Industries extractives : la méconnaissance des propriétaires réels, porte ouverte à la corruption (officiel)
APS
SENAGAL-INDUSTRIE

Industries extractives : la méconnaissance des propriétaires réels, porte ouverte à la corruption (officiel)

Dakar, 3 oct (APS) – L’opacité résultant de la méconnaissance
des propriétaires réels des entreprises extractives, pourrait contribuer fortement à la corruption, au blanchiment d’argent et à l’évasion fiscale dans le secteur, a affirmé, jeudi, Ibrahima Guèye, du ministère des Mines et de la Géologie.
 
‘’Dans de nombreux cas, l’identité des propriétaires réels des entreprises possédant des droits d’extraction de pétrole, de gaz et de minerais est inconnue, et souvent dissimulée derrière une chaîne de personnes morales.

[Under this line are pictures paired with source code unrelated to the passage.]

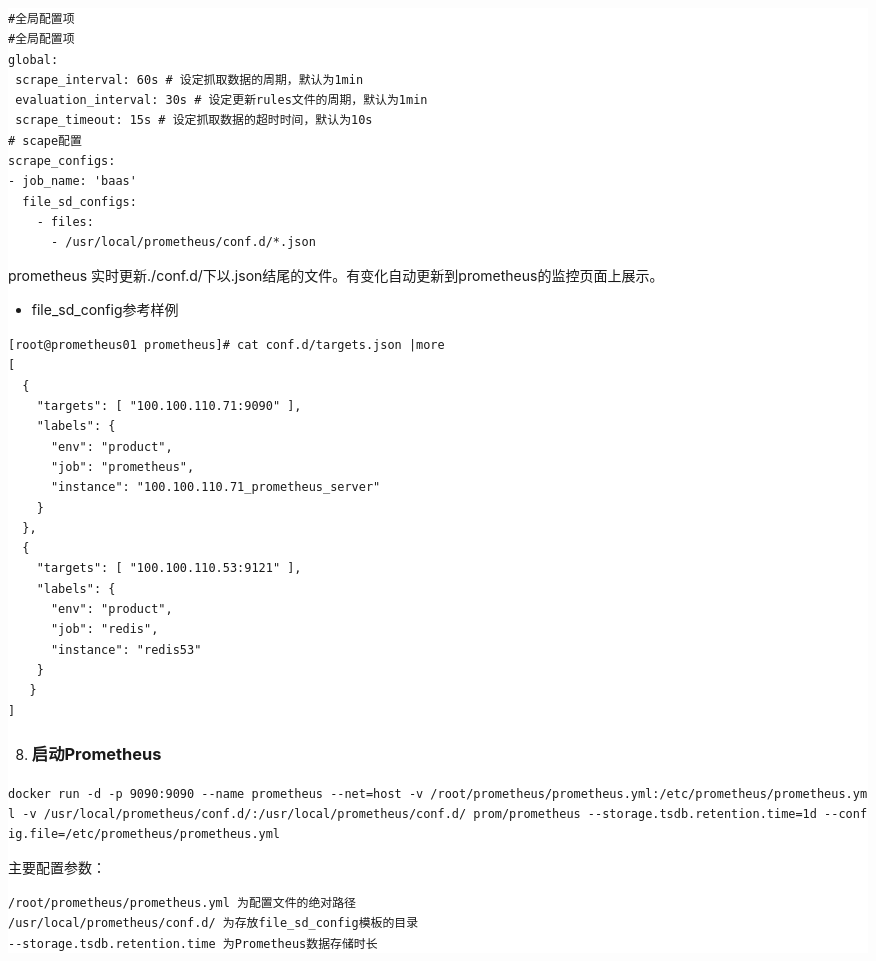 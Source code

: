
 ```
#全局配置项
#全局配置项
global:
 scrape_interval: 60s # 设定抓取数据的周期，默认为1min
 evaluation_interval: 30s # 设定更新rules文件的周期，默认为1min
 scrape_timeout: 15s # 设定抓取数据的超时时间，默认为10s
# scape配置
scrape_configs:
- job_name: 'baas'
  file_sd_configs:
    - files:
      - /usr/local/prometheus/conf.d/*.json
```
prometheus 实时更新./conf.d/下以.json结尾的文件。有变化自动更新到prometheus的监控页面上展示。

 
- file_sd_config参考样例

```
[root@prometheus01 prometheus]# cat conf.d/targets.json |more
[
  {
    "targets": [ "100.100.110.71:9090" ],
    "labels": {
      "env": "product",
      "job": "prometheus",
      "instance": "100.100.110.71_prometheus_server"
    }
  },
  {
    "targets": [ "100.100.110.53:9121" ],
    "labels": {
      "env": "product",
      "job": "redis",
      "instance": "redis53"
    }
   }
]
```
8. ### 启动Prometheus

```
docker run -d -p 9090:9090 --name prometheus --net=host -v /root/prometheus/prometheus.yml:/etc/prometheus/prometheus.yml -v /usr/local/prometheus/conf.d/:/usr/local/prometheus/conf.d/ prom/prometheus --storage.tsdb.retention.time=1d --config.file=/etc/prometheus/prometheus.yml
```
主要配置参数：

```
/root/prometheus/prometheus.yml 为配置文件的绝对路径
/usr/local/prometheus/conf.d/ 为存放file_sd_config模板的目录
--storage.tsdb.retention.time 为Prometheus数据存储时长
```
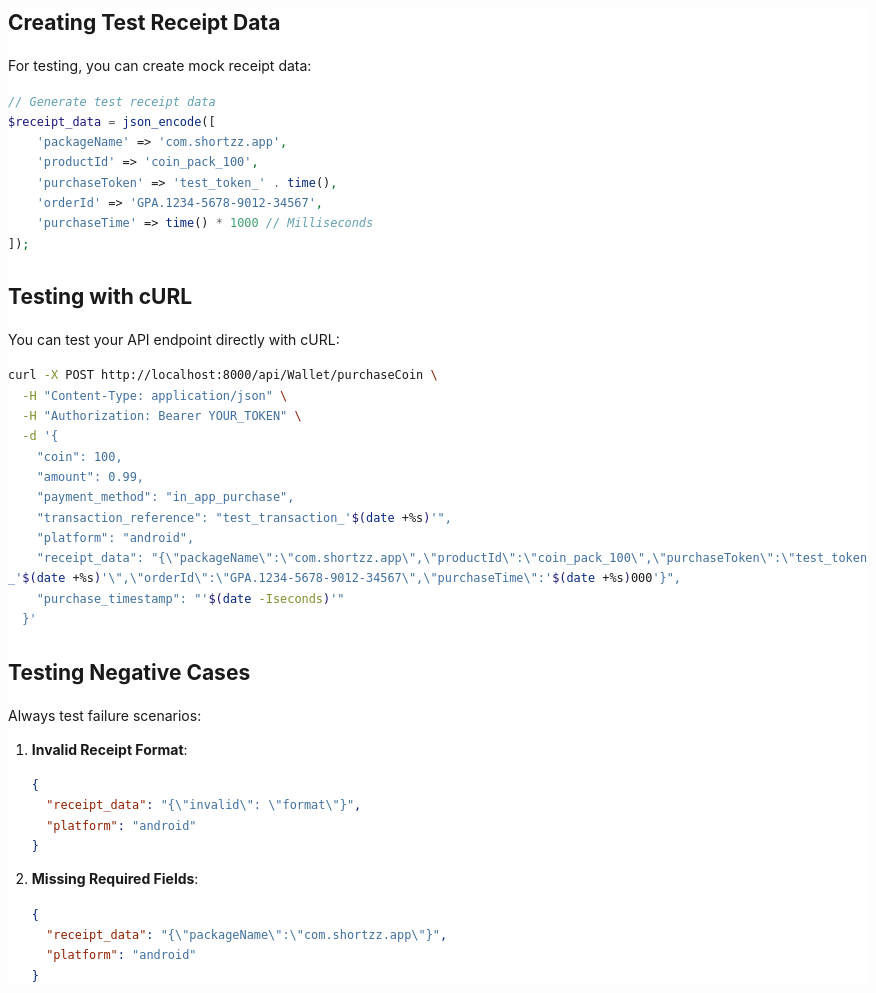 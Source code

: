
```php
```

## Creating Test Receipt Data

For testing, you can create mock receipt data:

```php
// Generate test receipt data
$receipt_data = json_encode([
    'packageName' => 'com.shortzz.app',
    'productId' => 'coin_pack_100',
    'purchaseToken' => 'test_token_' . time(),
    'orderId' => 'GPA.1234-5678-9012-34567',
    'purchaseTime' => time() * 1000 // Milliseconds
]);
```

## Testing with cURL

You can test your API endpoint directly with cURL:

```bash
curl -X POST http://localhost:8000/api/Wallet/purchaseCoin \
  -H "Content-Type: application/json" \
  -H "Authorization: Bearer YOUR_TOKEN" \
  -d '{
    "coin": 100,
    "amount": 0.99,
    "payment_method": "in_app_purchase",
    "transaction_reference": "test_transaction_'$(date +%s)'",
    "platform": "android",
    "receipt_data": "{\"packageName\":\"com.shortzz.app\",\"productId\":\"coin_pack_100\",\"purchaseToken\":\"test_token_'$(date +%s)'\",\"orderId\":\"GPA.1234-5678-9012-34567\",\"purchaseTime\":'$(date +%s)000'}",
    "purchase_timestamp": "'$(date -Iseconds)'"
  }'
```

## Testing Negative Cases

Always test failure scenarios:

1. **Invalid Receipt Format**:
   ```json
   {
     "receipt_data": "{\"invalid\": \"format\"}",
     "platform": "android"
   }
   ```

2. **Missing Required Fields**:
   ```json
   {
     "receipt_data": "{\"packageName\":\"com.shortzz.app\"}",
     "platform": "android"
   }
   ```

Cette opacité pourrait contribuer à la corruption, au blanchiment d’argent et à l’évasion fiscale dans le secteur extractif’’, a-t-il prévenu.
 
M. Guèye s’exprimait ainsi à l’occasion du forum des parties prenantes de la CEDEAO, sur la mise en œuvre des exigences de la lutte contre le blanchiment de capitaux et le financement du terrorisme par les Etats membres du GIABA, le Groupe intergouvernemental d’action contre le blanchiment d’argent en Afrique de l’Ouest.
 
Selon lui, ‘’même si la pratique actuelle de la transparence sur les paiements des entreprises et des gouvernements est importante pour la redevabilité’’, elle ne donne cependant que ‘’peu d’informations aux citoyens, sur les propriétaires des entreprises extractives et les bénéficiaires effectifs des activités de ces entreprises’’.
 
C’est pour palier à cela, dit-t-il, que le nouveau Code minier du Sénégal soumet désormais, ‘’l’octroi des titres miniers à la fourniture de renseignements sur les personnes ayant des responsabilités dans la gestion de l’entreprise et ayant la signature sociale, ainsi que leurs casiers judiciaires’’.
 
Ibrahima Guèye a aussi indiqué que ‘’pour mettre fin à l’anonymat des entreprises’’, le comité international de l’Initiative pour la transparence dans les industries extractives (ITIE) a également ‘’exigé à tous les pays mettant en œuvre la norme ITIE, de divulguer les informations relatives à la propriété réelle en vue de leur inclusion dans le rapport ITIE’’.
 
A l’en croire, cette mesure devant entrer en vigueur à compter du ‘’premier janvier 2020’’, va ainsi s’appliquer aux ‘’entreprises qui font une demande de licence ou de contrat, de production ou d’exploitation, ou y détenant une participation directe’’.
 
Par ailleurs, cette nouvelle règlementation ITIE ‘’prévoit en exigence […] que les pays mettant en œuvre la norme, tiennent un registre public des propriétaires réels des entreprises qui soumissionnent, opèrent ou qui investissent dans le secteur, incluant l’identité de leurs propriétaires réels, leur degré de participation, ainsi que les modalités de participation desdites entreprises’’.
 
‘’Au Sénégal, c’est le Registre du Commerce et du Crédit Mobilier (RCCM) qui a été choisi pour abriter les informations sur les bénéficiaires effectifs des sociétés extractives en vue d’assurer la transparence’’, a-t-il fait savoir.